A pop-up museum in Los Angeles is trying to show just how low society sank in its fascination with O.J. Simpson’s murder trial — and the writing’s on the wall.
The exhibit, open to the public this weekend, showcases items from board games to souvenir T-shirts which were sold around the time of Simpson’s infamous car chase, murder trial and eventual acquittal in 1995.
“I’d never really seen anything that kind of put together the fan culture that surrounded O.J., both positive and negative,” said Adam Papagan, who spent years collecting the merchandise and is the curator. “We wanted to do something that showcased that side of the story.”
Papagan, born and raised in Los Angeles in a community not far from where the bodies of Nicole Brown Simpson and Ron Goldman were discovered, says he always had a fascination with the trial and public reaction to it.
“Even from age six, it was that this is a unbelievable event. It is very strange and out of the ordinary and people don’t know what to make of it.”
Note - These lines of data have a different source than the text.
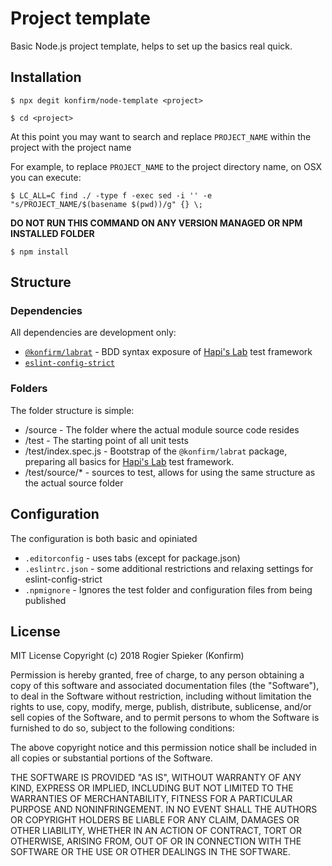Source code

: # Project template

Basic Node.js project template, helps to set up the basics real quick.


## Installation

```
$ npx degit konfirm/node-template <project>

$ cd <project>
```

At this point you may want to search and replace `PROJECT_NAME` within the project with the project name

For example, to replace `PROJECT_NAME` to the project directory name, on OSX you can execute:

```
$ LC_ALL=C find ./ -type f -exec sed -i '' -e "s/PROJECT_NAME/$(basename $(pwd))/g" {} \;
```

**DO NOT RUN THIS COMMAND ON ANY VERSION MANAGED OR NPM INSTALLED FOLDER**

```
$ npm install
```


## Structure

### Dependencies
All dependencies are development only:
 - [`@konfirm/labrat`](https://www.npmjs.com/package/@konfirm/labrat) - BDD syntax exposure of [Hapi's Lab](https://github.com/hapijs/lab) test framework
 - [`eslint-config-strict`](https://www.npmjs.com/package/eslint-config-strict)

### Folders
The folder structure is simple:

 - /source - The folder where the actual module source code resides
 - /test - The starting point of all unit tests
 - /test/index.spec.js - Bootstrap of the `@konfirm/labrat` package, preparing all basics for [Hapi's Lab](https://github.com/hapijs/lab) test framework.
 - /test/source/* - sources to test, allows for using the same structure as the actual source folder

## Configuration
The configuration is both basic and opiniated
 - `.editorconfig` - uses tabs (except for package.json)
 - `.eslintrc.json` - some additional restrictions and relaxing settings for eslint-config-strict
 - `.npmignore` - Ignores the test folder and configuration files from being published


## License

MIT License Copyright (c) 2018 Rogier Spieker (Konfirm)

Permission is hereby granted, free of charge, to any person obtaining a copy of this software and associated documentation files (the "Software"), to deal in the Software without restriction, including without limitation the rights to use, copy, modify, merge, publish, distribute, sublicense, and/or sell copies of the Software, and to permit persons to whom the Software is furnished to do so, subject to the following conditions:

The above copyright notice and this permission notice shall be included in all copies or substantial portions of the Software.

THE SOFTWARE IS PROVIDED "AS IS", WITHOUT WARRANTY OF ANY KIND, EXPRESS OR IMPLIED, INCLUDING BUT NOT LIMITED TO THE WARRANTIES OF MERCHANTABILITY, FITNESS FOR A PARTICULAR PURPOSE AND NONINFRINGEMENT. IN NO EVENT SHALL THE AUTHORS OR COPYRIGHT HOLDERS BE LIABLE FOR ANY CLAIM, DAMAGES OR OTHER LIABILITY, WHETHER IN AN ACTION OF CONTRACT, TORT OR OTHERWISE, ARISING FROM, OUT OF OR IN CONNECTION WITH THE SOFTWARE OR THE USE OR OTHER DEALINGS IN THE SOFTWARE.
Boardgames, lottery tickets, wall of T-shirts
The museum includes hundreds of weird, quirky and at times, disturbing paraphernalia designed to make visitors think about just how far people went to monetize the worldwide fascination with the case.
Among them, a “Squeeze the Juice” boardgame, in which the object is to drain Simpson of his financial resources as part of his legal defence team. The “lawyer” who gouges him the most wins.
There’s also a special set of Pogs, a milk caps game popular in the 1990s, with the faces of Simpson, Brown and Goldman on them. Pogs…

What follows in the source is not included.